‘Sometimes a Great Notion’

Aaron J. BrownCome look: Where the big pile of uncracked books rises up against the ocean of my bed, see the wide river of reading failure flow down to the ocean, ebbing back up with the tide of unfinished scripts and banal blog posts. But I did finish reading one book, one big, rickety book that came out before the space age, back when we thought there might be a space age. Fifty years. 1964. The old days, but not the good old days.

A week ago, I rode a quota of logs down to the mill, finally finishing “Sometimes a Great Notion” by Ken Kesey. A week later it’s still gnawing at me. Who do you tell about a thing like this? I figure I’ll write it up

Still considered the quintessential novel about the American Pacific Northwest, “Sometimes A Great Notion” is one of those books you’d put on a list for the arguably cliche motif of the “Great American Novel,” the impossible ideal that hack writers like me sweat through our sheets hoping to write someday. And it is a great book — flawed, but epic in its imagination and risk-taking. I am partly embarrassed for having not discovered it until now, having read and enjoyed Kesey’s more famous “One Flew Over te Cuckoo’s Nest” in high school.”Sometimes a Great Notion” introduces us to a family of loggers near the Oregon coast. The Stampers came west with the surge of settlement of the early 1900s and stuck, if only because there was no more West but the unforgiving expanse of the Pacific Ocean. Patriarch Henry Stamper imparted one slogan to his who family, a sentiment that rules the whole book:”Never Give An Inch.” Even in his advancing age and increasing infirmity, his stubborn, relentless drive rules the story.

Henry’s son Hank runs the logging operation and mill now, emerging from his father’s shadow as an impressive person in his own right, though just as stubborn. The family operation is in the process of breaking a strike by the loggers and mill workers in town, pitting them not only against the dangerous work of the forest, but against virtually every other person in the book.

imageEnter Hank’s younger half brother Leland Stamper, a bookish schizophrenic beatnik hell-bent on punishing Hank for a childhood wrong and you can see how this takes off. The title, “Sometimes a Great Notion,” is taken from the old folk song “Goodnight, Irene,” and fans of that song will see something in the formation of this story.

As you can imagine, the story spans generations and touches on the notion of fate and free will (as any story with stubborn characters might). The challenge of reading “Sometimes a Great Notion” comes in the voice. This isn’t a first person narrative, nor is it third. The book is written in dozens of voices, which alternate page to page, but also paragraph to paragraph. It takes a good 100 pages to fully orient yourself with the voice, but the result is refreshing once you have the rhythm.

The death of one of the book’s most likable characters near the end is one of the most tragically, touchingly written passages I’ve read in recent memory.
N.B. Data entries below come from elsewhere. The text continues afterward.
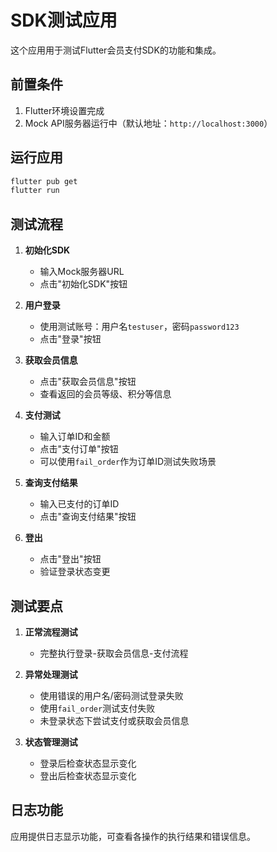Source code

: # SDK测试应用

这个应用用于测试Flutter会员支付SDK的功能和集成。

## 前置条件

1. Flutter环境设置完成
2. Mock API服务器运行中（默认地址：`http://localhost:3000`）

## 运行应用

```bash
flutter pub get
flutter run
```

## 测试流程

1. **初始化SDK**
   - 输入Mock服务器URL
   - 点击"初始化SDK"按钮

2. **用户登录**
   - 使用测试账号：用户名`testuser`，密码`password123`
   - 点击"登录"按钮

3. **获取会员信息**
   - 点击"获取会员信息"按钮
   - 查看返回的会员等级、积分等信息

4. **支付测试**
   - 输入订单ID和金额
   - 点击"支付订单"按钮
   - 可以使用`fail_order`作为订单ID测试失败场景

5. **查询支付结果**
   - 输入已支付的订单ID
   - 点击"查询支付结果"按钮

6. **登出**
   - 点击"登出"按钮
   - 验证登录状态变更

## 测试要点

1. **正常流程测试**
   - 完整执行登录-获取会员信息-支付流程

2. **异常处理测试**
   - 使用错误的用户名/密码测试登录失败
   - 使用`fail_order`测试支付失败
   - 未登录状态下尝试支付或获取会员信息

3. **状态管理测试**
   - 登录后检查状态显示变化
   - 登出后检查状态显示变化

## 日志功能

应用提供日志显示功能，可查看各操作的执行结果和错误信息。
And the way the book conveys Hank’s overwhelming physical strength is interesting. We don’t see him fight until the big family battle at the end. His legend permeates the action before and after all preceding fights occur. This was an impressive way to build for the climactic scene.
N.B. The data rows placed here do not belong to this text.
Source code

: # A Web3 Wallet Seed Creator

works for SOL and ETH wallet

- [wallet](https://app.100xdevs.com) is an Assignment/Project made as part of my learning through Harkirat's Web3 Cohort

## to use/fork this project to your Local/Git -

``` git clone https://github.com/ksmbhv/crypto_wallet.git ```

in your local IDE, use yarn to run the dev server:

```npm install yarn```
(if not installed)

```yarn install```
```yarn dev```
Kesey’s flaw in “Sometimes a Great Notion” might be a product of his times, his own hang-up or something else, but it stands out in 2014 to this reader: women. The novel is blessed with a wonderful female character in Hank’s wife Viv Stamper, but she receives far less treatment and understanding than at least four of the male Stampers. Her choice in the end feels like a mystery. All of the other female characters are either nagging wives of sad men, literal or figurative whores, or dead. Old classics like Moby Dick are similarly bereft of fully formed women, but also do not try — and “Sometimes a Great Notion” is modern enough to know at least a little better. This imbalance might have been part of the culture of 1960s Oregon, but it takes about two seconds of qualitative research to understand that women matter greatly, even in patriarchal societies, and that a novel about real people in their family lives cannot overlook this.
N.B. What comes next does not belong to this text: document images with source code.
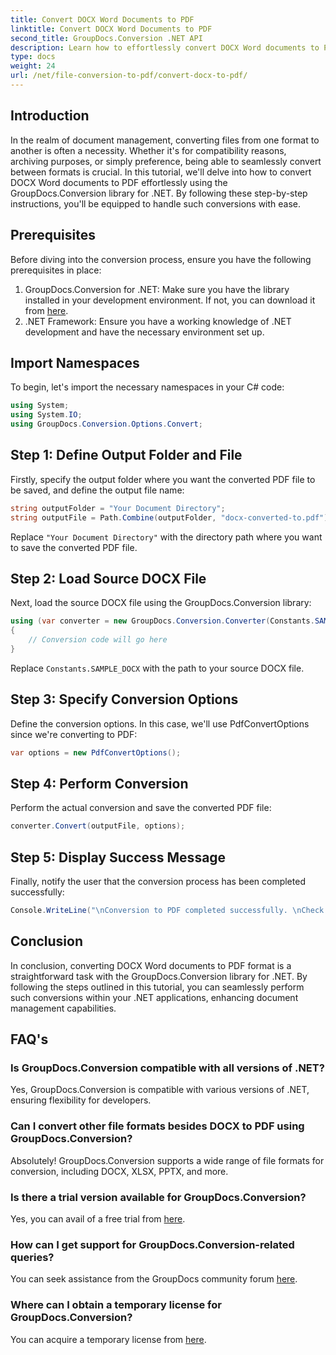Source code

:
 ```yaml
---
title: Convert DOCX Word Documents to PDF
linktitle: Convert DOCX Word Documents to PDF
second_title: GroupDocs.Conversion .NET API
description: Learn how to effortlessly convert DOCX Word documents to PDF using GroupDocs.Conversion for .NET. Enhance your document management capabilities.
type: docs
weight: 24
url: /net/file-conversion-to-pdf/convert-docx-to-pdf/
---
```

## Introduction
In the realm of document management, converting files from one format to another is often a necessity. Whether it's for compatibility reasons, archiving purposes, or simply preference, being able to seamlessly convert between formats is crucial. In this tutorial, we'll delve into how to convert DOCX Word documents to PDF effortlessly using the GroupDocs.Conversion library for .NET. By following these step-by-step instructions, you'll be equipped to handle such conversions with ease.
## Prerequisites
Before diving into the conversion process, ensure you have the following prerequisites in place:
1. GroupDocs.Conversion for .NET: Make sure you have the library installed in your development environment. If not, you can download it from [here](https://releases.groupdocs.com/conversion/net/).
2. .NET Framework: Ensure you have a working knowledge of .NET development and have the necessary environment set up.

## Import Namespaces
To begin, let's import the necessary namespaces in your C# code:
```csharp
using System;
using System.IO;
using GroupDocs.Conversion.Options.Convert;
```
## Step 1: Define Output Folder and File
Firstly, specify the output folder where you want the converted PDF file to be saved, and define the output file name:
```csharp
string outputFolder = "Your Document Directory";
string outputFile = Path.Combine(outputFolder, "docx-converted-to.pdf");
```
Replace `"Your Document Directory"` with the directory path where you want to save the converted PDF file.
## Step 2: Load Source DOCX File
Next, load the source DOCX file using the GroupDocs.Conversion library:
```csharp
using (var converter = new GroupDocs.Conversion.Converter(Constants.SAMPLE_DOCX))
{
    // Conversion code will go here
}
```
Replace `Constants.SAMPLE_DOCX` with the path to your source DOCX file.
## Step 3: Specify Conversion Options
Define the conversion options. In this case, we'll use PdfConvertOptions since we're converting to PDF:
```csharp
var options = new PdfConvertOptions();
```
## Step 4: Perform Conversion
Perform the actual conversion and save the converted PDF file:
```csharp
converter.Convert(outputFile, options);
```
## Step 5: Display Success Message
Finally, notify the user that the conversion process has been completed successfully:
```csharp
Console.WriteLine("\nConversion to PDF completed successfully. \nCheck output in {0}", outputFolder);
```

## Conclusion
In conclusion, converting DOCX Word documents to PDF format is a straightforward task with the GroupDocs.Conversion library for .NET. By following the steps outlined in this tutorial, you can seamlessly perform such conversions within your .NET applications, enhancing document management capabilities.
## FAQ's
### Is GroupDocs.Conversion compatible with all versions of .NET?
Yes, GroupDocs.Conversion is compatible with various versions of .NET, ensuring flexibility for developers.
### Can I convert other file formats besides DOCX to PDF using GroupDocs.Conversion?
Absolutely! GroupDocs.Conversion supports a wide range of file formats for conversion, including DOCX, XLSX, PPTX, and more.
### Is there a trial version available for GroupDocs.Conversion?
Yes, you can avail of a free trial from [here](https://releases.groupdocs.com/).
### How can I get support for GroupDocs.Conversion-related queries?
You can seek assistance from the GroupDocs community forum [here](https://forum.groupdocs.com/c/conversion/11).
### Where can I obtain a temporary license for GroupDocs.Conversion?
You can acquire a temporary license from [here](https://purchase.groupdocs.com/temporary-license/).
In short: this uber-omniscient narrator is a bit of a sexist, which means this narrator is not omnibenevolent, ergo the narrator is not God; he’s Ken Kesey, a whacked out 1960s writer known for his hippie lifestyle and eccentric interviews. But the story is powerful, especially for people with mommy/daddy issues like yours truly. I can’t promise everyone’s experience would be the same. But it was a haunting story that will reverse the notions you had when you started, and a few times more during your worthwhile reading of “Sometimes a Great Notion.

Aaron J. Brown is an author and college instructor from northern Minnesota’s Iron Range. He writes the blog MinnesotaBrown.com and hosts the Great Northern Radio Show on Northern Community Radio. The next show is 5-7 p.m. this upcoming Saturday, June 14 at Vermilion Community College in Ely. Call 800-662-5799 to reserve free tickets. This post first appeared in the Sunday, June 8, 2014 edition of the Hibbing Daily Tribune

Comments

  1. John Ramos says

    A good book, made into a good movie starring and directed by Paul Newman.

    For another great American novel from about the same time period that deals with mommy/daddy issues, I would suggest Joyce Carol Oates’s fantastic and disturbing book them.